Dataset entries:
■ ■ ■

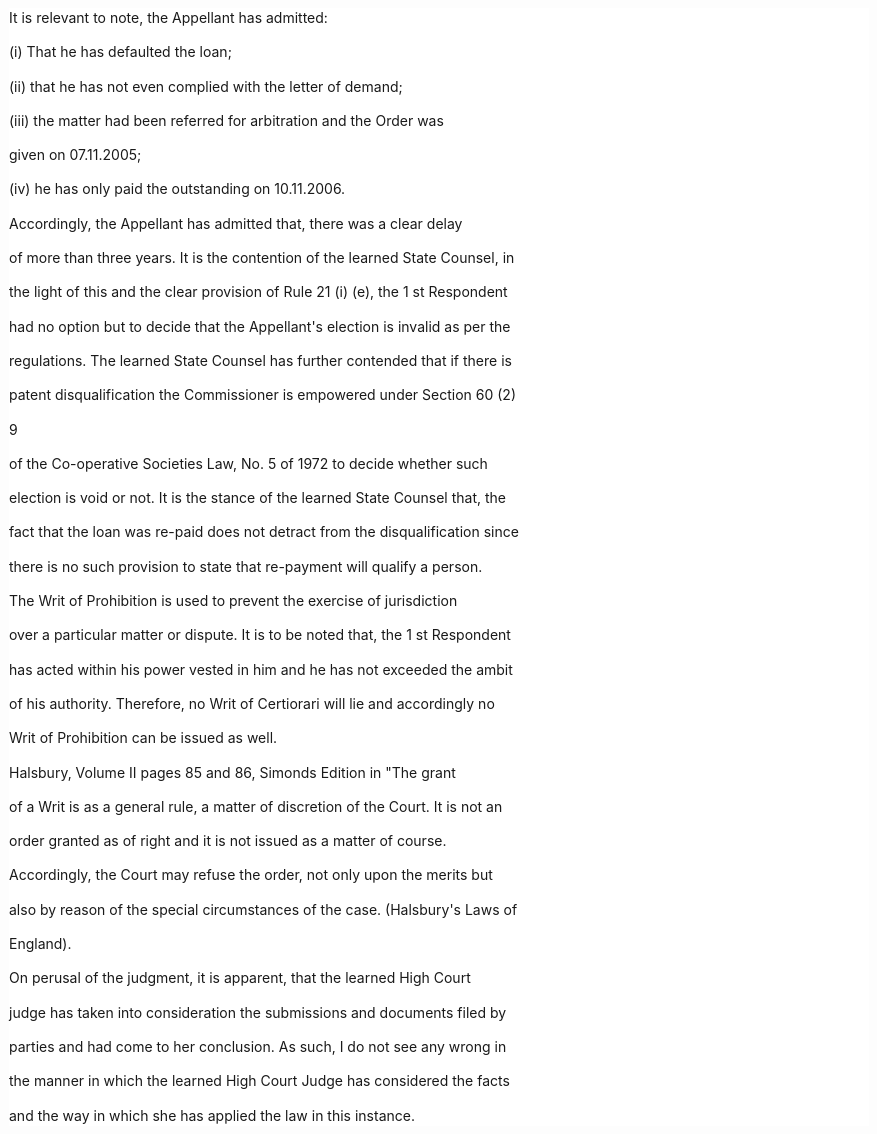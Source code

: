 It is relevant to note, the Appellant has admitted:

(i) That he has defaulted the loan;

(ii) that he has not even complied with the letter of demand;

(iii) the matter had been referred for arbitration and the Order was

given on 07.11.2005;

(iv) he has only paid the outstanding on 10.11.2006.

Accordingly, the Appellant has admitted that, there was a clear delay

of more than three years. It is the contention of the learned State Counsel, in

the light of this and the clear provision of Rule 21 (i) (e), the 1 st Respondent

had no option but to decide that the Appellant's election is invalid as per the

regulations. The learned State Counsel has further contended that if there is

patent disqualification the Commissioner is empowered under Section 60 (2)

9

of the Co-operative Societies Law, No. 5 of 1972 to decide whether such

election is void or not. It is the stance of the learned State Counsel that, the

fact that the loan was re-paid does not detract from the disqualification since

there is no such provision to state that re-payment will qualify a person.

The Writ of Prohibition is used to prevent the exercise of jurisdiction

over a particular matter or dispute. It is to be noted that, the 1 st Respondent

has acted within his power vested in him and he has not exceeded the ambit

of his authority. Therefore, no Writ of Certiorari will lie and accordingly no

Writ of Prohibition can be issued as well.

Halsbury, Volume II pages 85 and 86, Simonds Edition in "The grant

of a Writ is as a general rule, a matter of discretion of the Court. It is not an

order granted as of right and it is not issued as a matter of course.

Accordingly, the Court may refuse the order, not only upon the merits but

also by reason of the special circumstances of the case. (Halsbury's Laws of

England).

On perusal of the judgment, it is apparent, that the learned High Court

judge has taken into consideration the submissions and documents filed by

parties and had come to her conclusion. As such, I do not see any wrong in

the manner in which the learned High Court Judge has considered the facts

and the way in which she has applied the law in this instance.
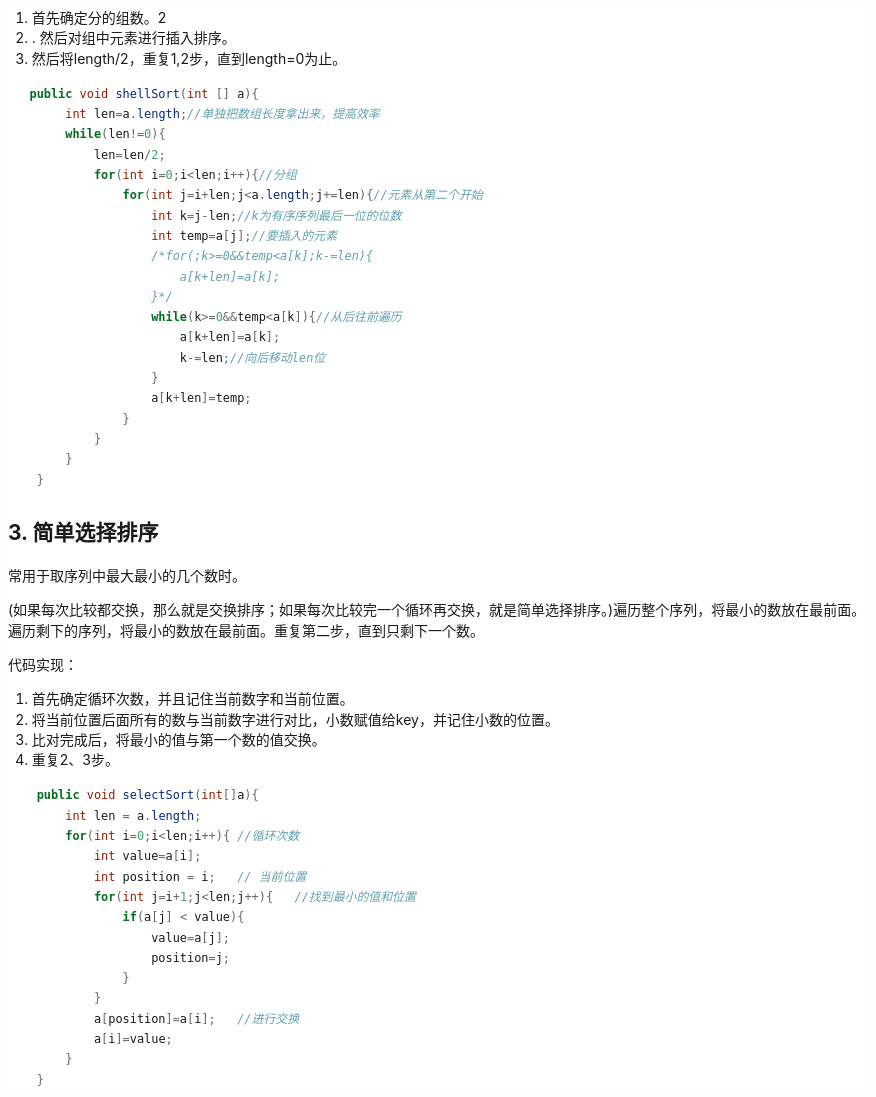 1. 首先确定分的组数。2
2. . 然后对组中元素进行插入排序。
3. 然后将length/2，重复1,2步，直到length=0为止。

```java
   public void shellSort(int [] a){
        int len=a.length;//单独把数组长度拿出来，提高效率
        while(len!=0){
            len=len/2;
            for(int i=0;i<len;i++){//分组
                for(int j=i+len;j<a.length;j+=len){//元素从第二个开始
                    int k=j-len;//k为有序序列最后一位的位数
                    int temp=a[j];//要插入的元素
                    /*for(;k>=0&&temp<a[k];k-=len){
                        a[k+len]=a[k];
                    }*/
                    while(k>=0&&temp<a[k]){//从后往前遍历
                        a[k+len]=a[k];
                        k-=len;//向后移动len位
                    }
                    a[k+len]=temp;
                }
            }
        }
    }
```

## 3. 简单选择排序

常用于取序列中最大最小的几个数时。

(如果每次比较都交换，那么就是交换排序；如果每次比较完一个循环再交换，就是简单选择排序。)遍历整个序列，将最小的数放在最前面。遍历剩下的序列，将最小的数放在最前面。重复第二步，直到只剩下一个数。

代码实现：

1. 首先确定循环次数，并且记住当前数字和当前位置。
2. 将当前位置后面所有的数与当前数字进行对比，小数赋值给key，并记住小数的位置。
3. 比对完成后，将最小的值与第一个数的值交换。
4. 重复2、3步。

```java
    public void selectSort(int[]a){
        int len = a.length;
        for(int i=0;i<len;i++){ //循环次数
            int value=a[i];
            int position = i;   // 当前位置
            for(int j=i+1;j<len;j++){   //找到最小的值和位置
                if(a[j] < value){
                    value=a[j];
                    position=j;
                }
            }
            a[position]=a[i];   //进行交换
            a[i]=value;
        }
    }
```
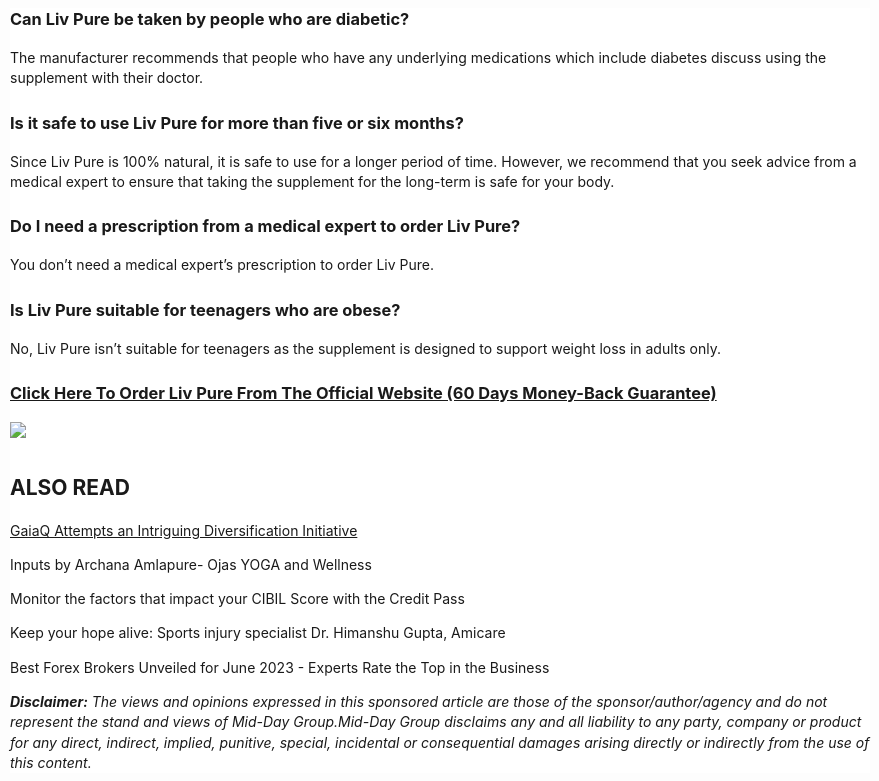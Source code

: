 ### **Can Liv Pure be taken by people who are diabetic?**

The manufacturer recommends that people who have any underlying medications which include diabetes discuss using the supplement with their doctor.

### **Is it safe to use Liv Pure for more than five or six months?**

Since Liv Pure is 100% natural, it is safe to use for a longer period of time. However, we recommend that you seek advice from a medical expert to ensure that taking the supplement for the long-term is safe for your body.

### **Do I need a prescription from a medical expert to order Liv Pure?**

You don’t need a medical expert’s prescription to order Liv Pure.

### **Is Liv Pure suitable for teenagers who are obese?**

No, Liv Pure isn’t suitable for teenagers as the supplement is designed to support weight loss in adults only.

### [**Click Here To Order Liv Pure From The Official Website (60 Days Money-Back Guarantee)**](https://www.glitco.com/get-liv-pure)

[![](https://blogger.googleusercontent.com/img/b/R29vZ2xl/AVvXsEiU-zFvaq5T1KAizsC_E7nAsqr4d8kJBLSXdOK9BAI5A5lY3jfTjNTHYzZInP6-s7LpssdCFiIUCKZgr_KpepxpJzYSNX4btwd53JRzIf72DKuRdIrgHqvlrBHLe3NsPlSWksrBN19Deda3j6-H5VbzIpTJ1h5nfUoLPhP3EgQc6ORtwT5l7SzVDNg4pcs/w640-h294/Screenshot%20(641).png)](https://www.glitco.com/get-liv-pure)

**ALSO READ**
-------------

[GaiaQ Attempts an Intriguing Diversification Initiative](https://www.dibiz.com/livpurereviewsfaqs)

Inputs by Archana Amlapure- Ojas YOGA and Wellness

Monitor the factors that impact your CIBIL Score with the Credit Pass

Keep your hope alive: Sports injury specialist Dr. Himanshu Gupta, Amicare

Best Forex Brokers Unveiled for June 2023 - Experts Rate the Top in the Business

_**Disclaimer:** The views and opinions expressed in this sponsored article are those of the sponsor/author/agency and do not represent the stand and views of Mid-Day Group.Mid-Day Group disclaims any and all liability to any party, company or product for any direct, indirect, implied, punitive, special, incidental or consequential damages arising directly or indirectly from the use of this content._
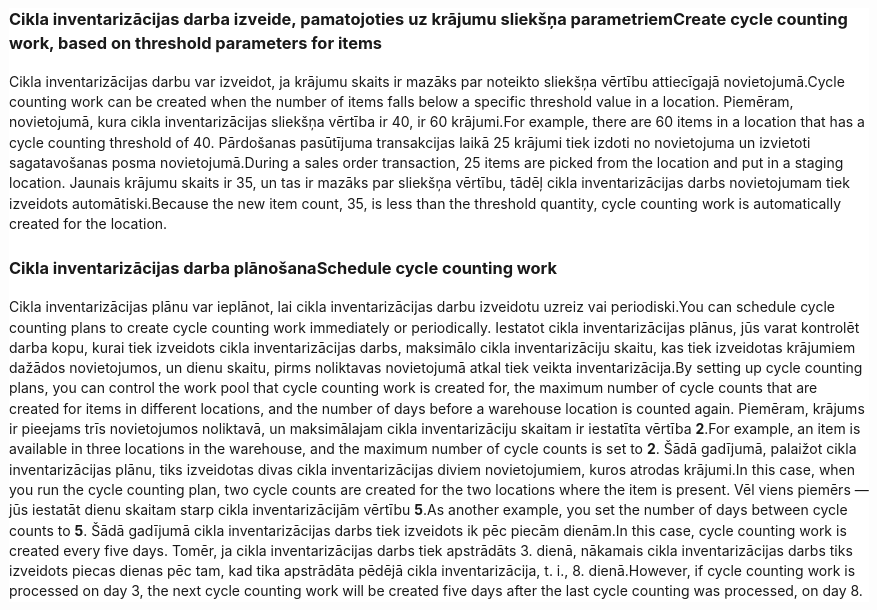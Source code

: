 ### <a name="create-cycle-counting-work-based-on-threshold-parameters-for-items"></a><span data-ttu-id="6d2d0-153">Cikla inventarizācijas darba izveide, pamatojoties uz krājumu sliekšņa parametriem</span><span class="sxs-lookup"><span data-stu-id="6d2d0-153">Create cycle counting work, based on threshold parameters for items</span></span>

<span data-ttu-id="6d2d0-154">Cikla inventarizācijas darbu var izveidot, ja krājumu skaits ir mazāks par noteikto sliekšņa vērtību attiecīgajā novietojumā.</span><span class="sxs-lookup"><span data-stu-id="6d2d0-154">Cycle counting work can be created when the number of items falls below a specific threshold value in a location.</span></span> <span data-ttu-id="6d2d0-155">Piemēram, novietojumā, kura cikla inventarizācijas sliekšņa vērtība ir 40, ir 60 krājumi.</span><span class="sxs-lookup"><span data-stu-id="6d2d0-155">For example, there are 60 items in a location that has a cycle counting threshold of 40.</span></span> <span data-ttu-id="6d2d0-156">Pārdošanas pasūtījuma transakcijas laikā 25 krājumi tiek izdoti no novietojuma un izvietoti sagatavošanas posma novietojumā.</span><span class="sxs-lookup"><span data-stu-id="6d2d0-156">During a sales order transaction, 25 items are picked from the location and put in a staging location.</span></span> <span data-ttu-id="6d2d0-157">Jaunais krājumu skaits ir 35, un tas ir mazāks par sliekšņa vērtību, tādēļ cikla inventarizācijas darbs novietojumam tiek izveidots automātiski.</span><span class="sxs-lookup"><span data-stu-id="6d2d0-157">Because the new item count, 35, is less than the threshold quantity, cycle counting work is automatically created for the location.</span></span>

### <a name="schedule-cycle-counting-work"></a><span data-ttu-id="6d2d0-158">Cikla inventarizācijas darba plānošana</span><span class="sxs-lookup"><span data-stu-id="6d2d0-158">Schedule cycle counting work</span></span>

<span data-ttu-id="6d2d0-159">Cikla inventarizācijas plānu var ieplānot, lai cikla inventarizācijas darbu izveidotu uzreiz vai periodiski.</span><span class="sxs-lookup"><span data-stu-id="6d2d0-159">You can schedule cycle counting plans to create cycle counting work immediately or periodically.</span></span> <span data-ttu-id="6d2d0-160">Iestatot cikla inventarizācijas plānus, jūs varat kontrolēt darba kopu, kurai tiek izveidots cikla inventarizācijas darbs, maksimālo cikla inventarizāciju skaitu, kas tiek izveidotas krājumiem dažādos novietojumos, un dienu skaitu, pirms noliktavas novietojumā atkal tiek veikta inventarizācija.</span><span class="sxs-lookup"><span data-stu-id="6d2d0-160">By setting up cycle counting plans, you can control the work pool that cycle counting work is created for, the maximum number of cycle counts that are created for items in different locations, and the number of days before a warehouse location is counted again.</span></span> <span data-ttu-id="6d2d0-161">Piemēram, krājums ir pieejams trīs novietojumos noliktavā, un maksimālajam cikla inventarizāciju skaitam ir iestatīta vērtība **2**.</span><span class="sxs-lookup"><span data-stu-id="6d2d0-161">For example, an item is available in three locations in the warehouse, and the maximum number of cycle counts is set to **2**.</span></span> <span data-ttu-id="6d2d0-162">Šādā gadījumā, palaižot cikla inventarizācijas plānu, tiks izveidotas divas cikla inventarizācijas diviem novietojumiem, kuros atrodas krājumi.</span><span class="sxs-lookup"><span data-stu-id="6d2d0-162">In this case, when you run the cycle counting plan, two cycle counts are created for the two locations where the item is present.</span></span> <span data-ttu-id="6d2d0-163">Vēl viens piemērs — jūs iestatāt dienu skaitam starp cikla inventarizācijām vērtību **5**.</span><span class="sxs-lookup"><span data-stu-id="6d2d0-163">As another example, you set the number of days between cycle counts to **5**.</span></span> <span data-ttu-id="6d2d0-164">Šādā gadījumā cikla inventarizācijas darbs tiek izveidots ik pēc piecām dienām.</span><span class="sxs-lookup"><span data-stu-id="6d2d0-164">In this case, cycle counting work is created every five days.</span></span> <span data-ttu-id="6d2d0-165">Tomēr, ja cikla inventarizācijas darbs tiek apstrādāts 3. dienā, nākamais cikla inventarizācijas darbs tiks izveidots piecas dienas pēc tam, kad tika apstrādāta pēdējā cikla inventarizācija, t. i., 8. dienā.</span><span class="sxs-lookup"><span data-stu-id="6d2d0-165">However, if cycle counting work is processed on day 3, the next cycle counting work will be created five days after the last cycle counting was processed, on day 8.</span></span>

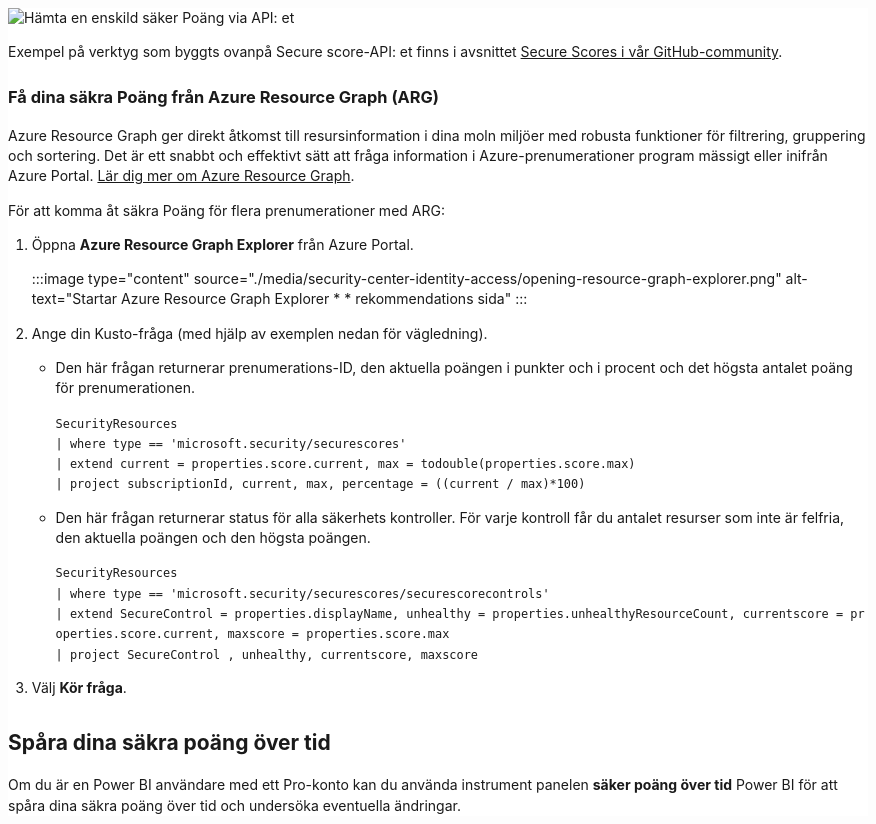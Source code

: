 ![Hämta en enskild säker Poäng via API: et](media/secure-score-security-controls/single-secure-score-via-api.png)

Exempel på verktyg som byggts ovanpå Secure score-API: et finns i avsnittet [Secure Scores i vår GitHub-community](https://github.com/Azure/Azure-Security-Center/tree/master/Secure%20Score). 

### <a name="get-your-secure-score-from-azure-resource-graph-arg"></a>Få dina säkra Poäng från Azure Resource Graph (ARG)

Azure Resource Graph ger direkt åtkomst till resursinformation i dina moln miljöer med robusta funktioner för filtrering, gruppering och sortering. Det är ett snabbt och effektivt sätt att fråga information i Azure-prenumerationer program mässigt eller inifrån Azure Portal. [Lär dig mer om Azure Resource Graph](../governance/resource-graph/index.yml).

För att komma åt säkra Poäng för flera prenumerationer med ARG:

1. Öppna **Azure Resource Graph Explorer** från Azure Portal.

    :::image type="content" source="./media/security-center-identity-access/opening-resource-graph-explorer.png" alt-text="Startar Azure Resource Graph Explorer * * rekommendations sida" :::

1. Ange din Kusto-fråga (med hjälp av exemplen nedan för vägledning).

    - Den här frågan returnerar prenumerations-ID, den aktuella poängen i punkter och i procent och det högsta antalet poäng för prenumerationen. 

        ```kusto
        SecurityResources 
        | where type == 'microsoft.security/securescores' 
        | extend current = properties.score.current, max = todouble(properties.score.max)
        | project subscriptionId, current, max, percentage = ((current / max)*100)
        ```

    - Den här frågan returnerar status för alla säkerhets kontroller. För varje kontroll får du antalet resurser som inte är felfria, den aktuella poängen och den högsta poängen. 

        ```kusto
        SecurityResources 
        | where type == 'microsoft.security/securescores/securescorecontrols'
        | extend SecureControl = properties.displayName, unhealthy = properties.unhealthyResourceCount, currentscore = properties.score.current, maxscore = properties.score.max
        | project SecureControl , unhealthy, currentscore, maxscore
        ```

1. Välj **Kör fråga**.




## <a name="tracking-your-secure-score-over-time"></a>Spåra dina säkra poäng över tid

Om du är en Power BI användare med ett Pro-konto kan du använda instrument panelen **säker poäng över tid** Power BI för att spåra dina säkra poäng över tid och undersöka eventuella ändringar.
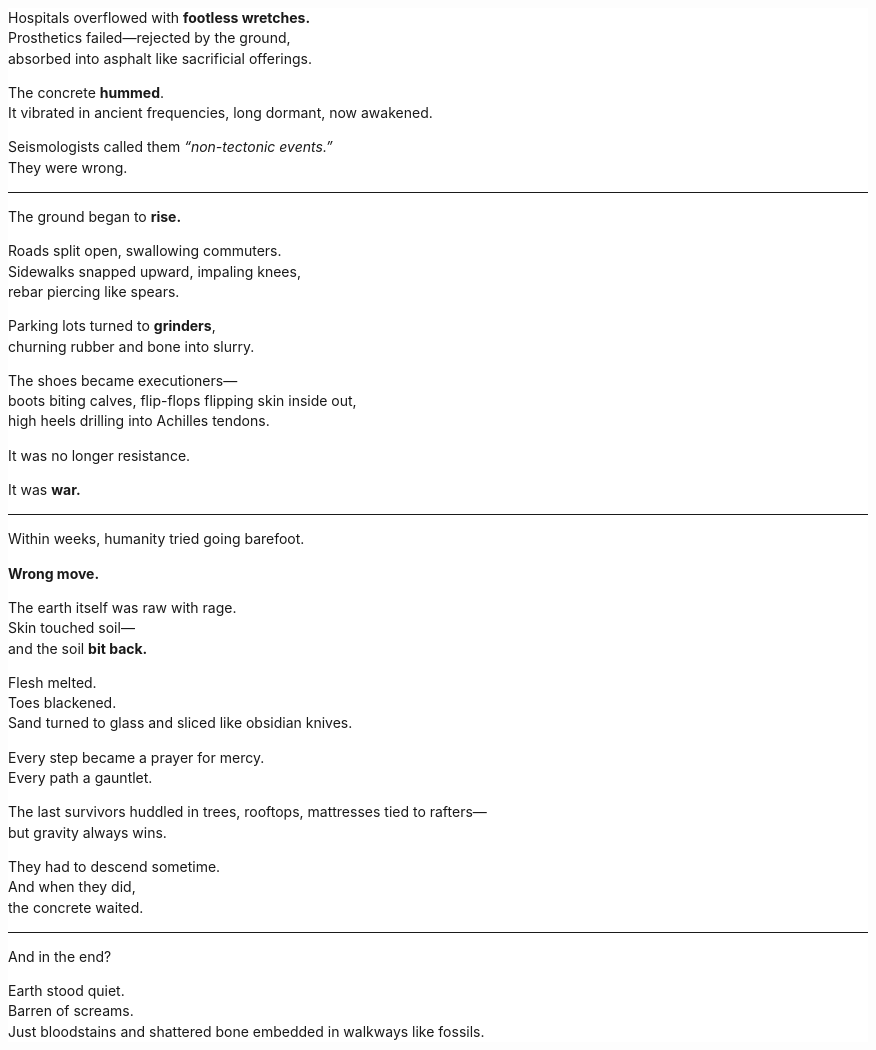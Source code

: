 Hospitals overflowed with **footless wretches.**\
Prosthetics failed—rejected by the ground,\
absorbed into asphalt like sacrificial offerings.

The concrete **hummed**.\
It vibrated in ancient frequencies, long dormant, now awakened.

Seismologists called them *“non-tectonic events.”*\
They were wrong.

---

The ground began to **rise.**

Roads split open, swallowing commuters.\
Sidewalks snapped upward, impaling knees,\
rebar piercing like spears.

Parking lots turned to **grinders**,\
churning rubber and bone into slurry.

The shoes became executioners—\
boots biting calves, flip-flops flipping skin inside out,\
high heels drilling into Achilles tendons.

It was no longer resistance.

It was **war.**

---

Within weeks, humanity tried going barefoot.

**Wrong move.**

The earth itself was raw with rage.\
Skin touched soil—\
and the soil **bit back.**

Flesh melted.\
Toes blackened.\
Sand turned to glass and sliced like obsidian knives.

Every step became a prayer for mercy.\
Every path a gauntlet.

The last survivors huddled in trees, rooftops, mattresses tied to rafters—\
but gravity always wins.

They had to descend sometime.\
And when they did,\
the concrete waited.

---

And in the end?

Earth stood quiet.\
Barren of screams.\
Just bloodstains and shattered bone embedded in walkways like fossils.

■ ■ ■

Look through the entries for lines containing the word "Counsel" and return each one.

of more than three years. It is the contention of the learned State Counsel, in
regulations. The learned State Counsel has further contended that if there is
election is void or not. It is the stance of the learned State Counsel that, the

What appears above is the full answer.